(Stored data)
>>>
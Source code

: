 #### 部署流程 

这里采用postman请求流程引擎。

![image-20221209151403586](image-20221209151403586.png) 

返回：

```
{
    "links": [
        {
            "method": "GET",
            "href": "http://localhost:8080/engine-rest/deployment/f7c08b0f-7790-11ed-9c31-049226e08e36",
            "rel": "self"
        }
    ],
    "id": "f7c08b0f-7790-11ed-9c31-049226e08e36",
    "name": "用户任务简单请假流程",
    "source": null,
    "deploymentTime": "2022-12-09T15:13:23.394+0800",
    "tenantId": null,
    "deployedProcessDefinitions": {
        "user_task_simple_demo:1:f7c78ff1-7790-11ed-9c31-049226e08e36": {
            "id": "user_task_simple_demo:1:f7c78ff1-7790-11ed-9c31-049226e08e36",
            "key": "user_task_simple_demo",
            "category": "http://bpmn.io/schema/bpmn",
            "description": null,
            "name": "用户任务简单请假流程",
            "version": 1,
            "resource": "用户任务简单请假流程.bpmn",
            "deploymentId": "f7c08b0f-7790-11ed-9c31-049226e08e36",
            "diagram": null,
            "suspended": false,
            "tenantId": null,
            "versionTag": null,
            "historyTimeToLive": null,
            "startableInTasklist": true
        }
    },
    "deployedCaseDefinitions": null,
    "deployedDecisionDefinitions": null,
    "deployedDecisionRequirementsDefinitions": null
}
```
<<<
*What the task asks*. Make an exact copy of every record listed above.

*Answer space*.
Source code

: #### 部署流程 

这里采用postman请求流程引擎。

![image-20221209151403586](image-20221209151403586.png) 

返回：

```
{
    "links": [
        {
            "method": "GET",
            "href": "http://localhost:8080/engine-rest/deployment/f7c08b0f-7790-11ed-9c31-049226e08e36",
            "rel": "self"
        }
    ],
    "id": "f7c08b0f-7790-11ed-9c31-049226e08e36",
    "name": "用户任务简单请假流程",
    "source": null,
    "deploymentTime": "2022-12-09T15:13:23.394+0800",
    "tenantId": null,
    "deployedProcessDefinitions": {
        "user_task_simple_demo:1:f7c78ff1-7790-11ed-9c31-049226e08e36": {
            "id": "user_task_simple_demo:1:f7c78ff1-7790-11ed-9c31-049226e08e36",
            "key": "user_task_simple_demo",
            "category": "http://bpmn.io/schema/bpmn",
            "description": null,
            "name": "用户任务简单请假流程",
            "version": 1,
            "resource": "用户任务简单请假流程.bpmn",
            "deploymentId": "f7c08b0f-7790-11ed-9c31-049226e08e36",
            "diagram": null,
            "suspended": false,
            "tenantId": null,
            "versionTag": null,
            "historyTimeToLive": null,
            "startableInTasklist": true
        }
    },
    "deployedCaseDefinitions": null,
    "deployedDecisionDefinitions": null,
    "deployedDecisionRequirementsDefinitions": null
}
```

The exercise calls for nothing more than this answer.